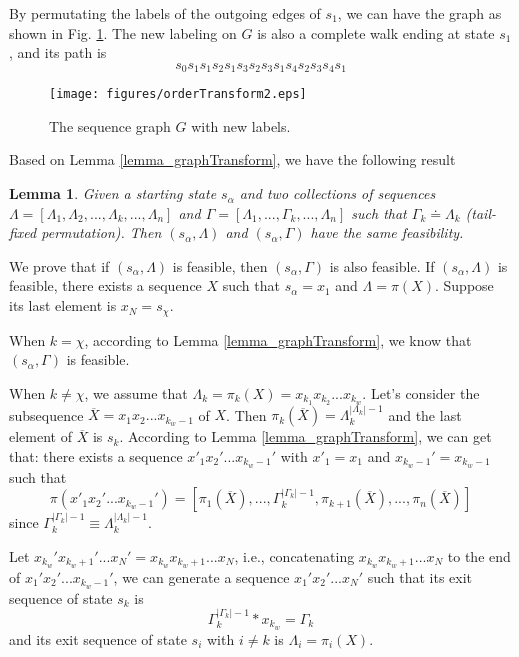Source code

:\documentclass[journal]{IEEEtran}
\newtheorem{Lemma}[Theorem]{Lemma}
\def\tmu{\doteq}
\def\pmu{\equiv}
\begin{document}
By permutating the labels of the outgoing edges of $s_1$, we can have the graph as shown in Fig. \ref{fig_orderTransform2}.  The new labeling on $G$ is also a complete walk ending at state
$s_1$, and its path is $$s_0s_1s_1s_2s_1s_3s_2s_3s_1s_4s_2s_3s_4s_1$$

\begin{figure}[!h]
\centering
\texttt{[image: figures/orderTransform2.eps]}
\caption{The sequence graph $G$ with new labels.}
\label{fig_orderTransform2}
\end{figure}

Based on Lemma \ref{lemma_graphTransform}, we have the following result
\begin{Lemma}Given a starting state $s_\alpha$ and two collections of sequences $\Lambda=[\Lambda_1,\Lambda_2,...,\Lambda_k,...,\Lambda_n]$ and $\Gamma=[\Lambda_1,...,\Gamma_k,...,\Lambda_n]$
such that $\Gamma_k\tmu \Lambda_k$ (tail-fixed permutation). Then $(s_\alpha, \Lambda)$ and $(s_\alpha, \Gamma)$ have the same feasibility. \label{lemma_graphTransform2}
\end{Lemma}

\proof We prove that if $(s_\alpha, \Lambda)$ is feasible, then $(s_\alpha, \Gamma)$ is also feasible. If $(s_\alpha, \Lambda)$ is feasible,  there exists a sequence $X$ such that $s_\alpha=x_1$ and $\Lambda=\pi(X)$. Suppose its last element is $x_N=s_\chi$.

When $k=\chi$, according to Lemma \ref{lemma_graphTransform}, we know that $(s_\alpha, \Gamma)$ is feasible.

When $k\neq \chi$, we assume that $\Lambda_k=\pi_k(X)=x_{k_1}x_{k_2}...x_{k_w}$. Let's consider the subsequence $\overline{X}=x_1x_2...x_{k_w-1}$ of $X$. Then $\pi_k(\overline{X})=\Lambda_k^{|\Lambda_k|-1}$ and the last element of $\overline{X}$ is $s_k$. According to Lemma \ref{lemma_graphTransform}, we can get that:
there exists a sequence  $x'_1x_2'...x_{k_w-1}'$ with $x'_1=x_1$ and $x_{k_w-1}'=x_{k_w-1}$ such that
$$\pi(x'_1x_2'...x_{k_w-1}')=[\pi_1(\overline{X}),...,\Gamma_k^{|\Gamma_k|-1},\pi_{k+1}(\overline{X}),...,\pi_n(\overline{X})]$$
since
$\Gamma_k^{|\Gamma_k|-1}\pmu \Lambda_k^{|\Lambda_k|-1}$.

Let $x_{k_w}'x_{k_w+1}'...x_{N}'=x_{k_w}x_{k_w+1}...x_{N}$, i.e., concatenating $x_{k_w}x_{k_w+1}...x_{N}$ to the end of $x_1'x_2'...x_{k_w-1}'$, we
can generate a sequence $x_1'x_2'...x_N'$ such that its exit sequence of state $s_k$ is
$$\Gamma_k^{|\Gamma_k|-1}*x_{k_w}=\Gamma_k$$
and its exit sequence of state $s_i$ with $i\neq k$ is $\Lambda_i=\pi_i(X)$.
\end{document}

_ _ _ _ _ _ _

Your objective
Verbatim reproduction is required for the line holding "with $x'_1=x_1$ and" and for every line after it in the records, with no other line included.

Reply to the task
there exists a sequence  $x'_1x_2'...x_{k_w-1}'$ with $x'_1=x_1$ and $x_{k_w-1}'=x_{k_w-1}$ such that
$$\pi(x'_1x_2'...x_{k_w-1}')=[\pi_1(\overline{X}),...,\Gamma_k^{|\Gamma_k|-1},\pi_{k+1}(\overline{X}),...,\pi_n(\overline{X})]$$
since
$\Gamma_k^{|\Gamma_k|-1}\pmu \Lambda_k^{|\Lambda_k|-1}$.

Let $x_{k_w}'x_{k_w+1}'...x_{N}'=x_{k_w}x_{k_w+1}...x_{N}$, i.e., concatenating $x_{k_w}x_{k_w+1}...x_{N}$ to the end of $x_1'x_2'...x_{k_w-1}'$, we
can generate a sequence $x_1'x_2'...x_N'$ such that its exit sequence of state $s_k$ is
$$\Gamma_k^{|\Gamma_k|-1}*x_{k_w}=\Gamma_k$$
and its exit sequence of state $s_i$ with $i\neq k$ is $\Lambda_i=\pi_i(X)$.
\end{document}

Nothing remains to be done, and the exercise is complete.